Two Sundays ago, our lectionary focused on Paul and Silas’s trials in prison. They’d been accused of causing a raucous and teaching abominable doctrine. For their transgressions, they’d been flogged and imprisoned. As they awaited further judicial sentencing, they sat with their feet fastened in chains in what was most likely a rat-infested, filthy cell. 
What would you have done as you sat out the night in pain and uncertainty. I think I would have had myself a good cry!  

Instead, Paul and Silas sang to the Lord. Their voices rang to the point that scripture states that the other prisoners listened, perhaps soothed and encouraged by the apostles joyful refrain. 

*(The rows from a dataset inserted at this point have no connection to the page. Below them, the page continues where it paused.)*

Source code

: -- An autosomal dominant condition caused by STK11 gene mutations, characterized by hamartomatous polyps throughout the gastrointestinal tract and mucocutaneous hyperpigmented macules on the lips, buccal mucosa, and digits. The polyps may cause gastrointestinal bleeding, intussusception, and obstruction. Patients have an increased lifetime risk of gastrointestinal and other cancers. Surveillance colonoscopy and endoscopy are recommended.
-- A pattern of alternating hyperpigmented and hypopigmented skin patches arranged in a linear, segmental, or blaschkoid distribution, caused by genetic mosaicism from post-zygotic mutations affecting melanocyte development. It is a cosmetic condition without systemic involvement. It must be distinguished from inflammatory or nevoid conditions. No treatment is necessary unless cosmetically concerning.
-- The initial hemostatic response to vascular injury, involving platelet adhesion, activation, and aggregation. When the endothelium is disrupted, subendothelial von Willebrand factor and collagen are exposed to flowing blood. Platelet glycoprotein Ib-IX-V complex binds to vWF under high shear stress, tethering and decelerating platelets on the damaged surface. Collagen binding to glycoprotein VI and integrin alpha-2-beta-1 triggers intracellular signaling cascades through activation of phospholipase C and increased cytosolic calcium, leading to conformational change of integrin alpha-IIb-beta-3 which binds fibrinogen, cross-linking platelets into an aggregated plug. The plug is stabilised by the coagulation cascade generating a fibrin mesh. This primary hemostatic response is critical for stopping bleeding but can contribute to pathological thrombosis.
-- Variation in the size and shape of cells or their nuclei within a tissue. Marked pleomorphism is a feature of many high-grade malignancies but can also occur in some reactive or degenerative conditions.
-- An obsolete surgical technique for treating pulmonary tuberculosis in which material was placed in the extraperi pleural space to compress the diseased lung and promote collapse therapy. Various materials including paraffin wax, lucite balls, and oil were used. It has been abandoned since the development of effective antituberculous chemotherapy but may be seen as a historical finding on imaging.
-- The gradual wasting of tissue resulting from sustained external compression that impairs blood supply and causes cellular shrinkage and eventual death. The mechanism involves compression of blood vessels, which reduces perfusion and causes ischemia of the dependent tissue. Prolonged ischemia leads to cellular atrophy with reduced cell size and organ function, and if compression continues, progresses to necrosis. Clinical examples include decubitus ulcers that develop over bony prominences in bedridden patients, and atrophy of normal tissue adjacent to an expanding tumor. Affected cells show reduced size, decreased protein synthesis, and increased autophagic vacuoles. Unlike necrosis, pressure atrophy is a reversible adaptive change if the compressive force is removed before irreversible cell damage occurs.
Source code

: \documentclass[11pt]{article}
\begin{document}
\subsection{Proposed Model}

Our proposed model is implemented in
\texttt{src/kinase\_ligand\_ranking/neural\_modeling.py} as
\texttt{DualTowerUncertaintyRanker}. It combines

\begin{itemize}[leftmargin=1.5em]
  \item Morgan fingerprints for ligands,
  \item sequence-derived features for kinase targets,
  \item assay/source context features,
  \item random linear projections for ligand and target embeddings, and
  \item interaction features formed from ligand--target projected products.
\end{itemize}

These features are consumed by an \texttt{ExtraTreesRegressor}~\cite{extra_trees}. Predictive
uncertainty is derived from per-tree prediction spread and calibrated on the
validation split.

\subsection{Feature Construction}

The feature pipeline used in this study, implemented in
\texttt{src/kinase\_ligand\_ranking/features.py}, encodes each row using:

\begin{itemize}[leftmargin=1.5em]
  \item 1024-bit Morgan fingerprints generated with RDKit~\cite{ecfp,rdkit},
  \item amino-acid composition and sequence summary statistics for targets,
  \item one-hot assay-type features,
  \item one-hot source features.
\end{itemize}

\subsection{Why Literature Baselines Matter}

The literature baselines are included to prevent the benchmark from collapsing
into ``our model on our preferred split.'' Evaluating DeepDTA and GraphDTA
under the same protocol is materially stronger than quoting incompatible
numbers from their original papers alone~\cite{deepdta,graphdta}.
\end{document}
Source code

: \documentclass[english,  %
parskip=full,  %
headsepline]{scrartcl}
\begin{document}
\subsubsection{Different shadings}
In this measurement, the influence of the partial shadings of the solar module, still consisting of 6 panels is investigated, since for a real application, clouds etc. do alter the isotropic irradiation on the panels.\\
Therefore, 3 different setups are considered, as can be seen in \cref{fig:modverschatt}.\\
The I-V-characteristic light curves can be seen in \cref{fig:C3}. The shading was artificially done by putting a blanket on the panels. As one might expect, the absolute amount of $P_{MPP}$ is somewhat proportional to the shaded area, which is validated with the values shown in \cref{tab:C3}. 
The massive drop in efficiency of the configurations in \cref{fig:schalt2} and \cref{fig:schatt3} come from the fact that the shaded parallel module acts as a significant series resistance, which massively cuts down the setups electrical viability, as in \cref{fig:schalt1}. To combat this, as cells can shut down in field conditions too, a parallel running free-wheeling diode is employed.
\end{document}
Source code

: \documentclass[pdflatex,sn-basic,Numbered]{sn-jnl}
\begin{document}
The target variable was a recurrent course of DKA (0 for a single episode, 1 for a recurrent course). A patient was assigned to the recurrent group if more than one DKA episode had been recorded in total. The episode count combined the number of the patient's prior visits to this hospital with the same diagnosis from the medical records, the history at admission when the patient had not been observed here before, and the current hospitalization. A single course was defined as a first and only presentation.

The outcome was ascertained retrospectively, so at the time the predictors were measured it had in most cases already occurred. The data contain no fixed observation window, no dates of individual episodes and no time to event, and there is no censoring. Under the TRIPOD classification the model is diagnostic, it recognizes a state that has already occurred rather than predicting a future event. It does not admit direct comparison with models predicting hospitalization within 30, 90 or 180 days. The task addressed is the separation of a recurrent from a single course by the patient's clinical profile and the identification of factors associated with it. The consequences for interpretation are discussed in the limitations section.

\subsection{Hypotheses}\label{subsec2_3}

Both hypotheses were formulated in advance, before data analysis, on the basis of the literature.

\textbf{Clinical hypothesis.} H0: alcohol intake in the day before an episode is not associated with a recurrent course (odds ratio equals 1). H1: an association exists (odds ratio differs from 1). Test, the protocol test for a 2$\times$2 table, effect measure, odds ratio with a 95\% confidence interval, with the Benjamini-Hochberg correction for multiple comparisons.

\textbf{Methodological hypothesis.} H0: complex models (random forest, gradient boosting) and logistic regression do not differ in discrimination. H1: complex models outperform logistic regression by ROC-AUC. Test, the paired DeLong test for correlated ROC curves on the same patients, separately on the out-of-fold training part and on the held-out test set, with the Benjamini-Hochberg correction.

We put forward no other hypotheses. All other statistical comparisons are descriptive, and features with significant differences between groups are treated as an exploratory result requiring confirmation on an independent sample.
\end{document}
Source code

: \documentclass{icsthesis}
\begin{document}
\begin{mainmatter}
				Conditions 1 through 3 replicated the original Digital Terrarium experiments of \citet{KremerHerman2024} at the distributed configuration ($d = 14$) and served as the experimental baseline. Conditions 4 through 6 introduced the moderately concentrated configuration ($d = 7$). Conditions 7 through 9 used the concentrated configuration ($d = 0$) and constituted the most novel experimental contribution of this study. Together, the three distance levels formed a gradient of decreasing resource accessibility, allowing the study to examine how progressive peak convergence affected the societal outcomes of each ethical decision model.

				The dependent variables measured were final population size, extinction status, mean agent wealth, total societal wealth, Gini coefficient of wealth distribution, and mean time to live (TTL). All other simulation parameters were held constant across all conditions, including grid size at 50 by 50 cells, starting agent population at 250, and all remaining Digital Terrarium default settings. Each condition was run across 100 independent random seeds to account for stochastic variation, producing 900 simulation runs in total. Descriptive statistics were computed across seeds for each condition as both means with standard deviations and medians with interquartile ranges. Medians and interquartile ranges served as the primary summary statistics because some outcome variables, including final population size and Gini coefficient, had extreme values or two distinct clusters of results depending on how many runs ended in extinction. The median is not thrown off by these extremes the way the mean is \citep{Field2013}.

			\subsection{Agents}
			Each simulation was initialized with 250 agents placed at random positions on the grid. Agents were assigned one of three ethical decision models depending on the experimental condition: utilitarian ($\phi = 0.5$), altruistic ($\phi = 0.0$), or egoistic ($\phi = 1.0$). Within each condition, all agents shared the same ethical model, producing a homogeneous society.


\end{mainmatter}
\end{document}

Songs inspire, sooth, elicit joy and comfort. We recently watched the movie Sinners, which was definitely not my genre!  However, a scene in the movie really struck me. It showed the ghosts of the past dancing with their heirs of the present and children yet-to-be-born from the future. All danced in perfect harmony. Lives touching lives from past and future generations.  It was symbolically beautiful. 

And such is our heritage of hymns!  On May 17, we will have a “hymn sing” on Sunday morning. If you haven’t already done so, place your hymn request in the offering plate to be sung on the 17th. A snippet of a favorite hymn of mine is found below. Written in 1923, over 100 years ago, this hymn has brought comfort to generations past and continues to be an inspiration today. 

Dear Lord, we thank you for the richness, the timelessness of music!  May we lift our heart in joy this week as we are reminded of your unending faithfulness to us. 

Blessings to all,

Diana 

Chorus:

Great is thy faithfulness, 

Great is thy faithfulness, 

Morning by morning new mercies I see.

All I have needed thy hand hast provided;

Great is thy faithfulness, Lord unto me.

Verse 2:

Summer and winter and springtime and harvest,

Sun, moon, and stars in their courses above

Join with all nature in manifold witness

To thy great faithfulness, mercy, and love.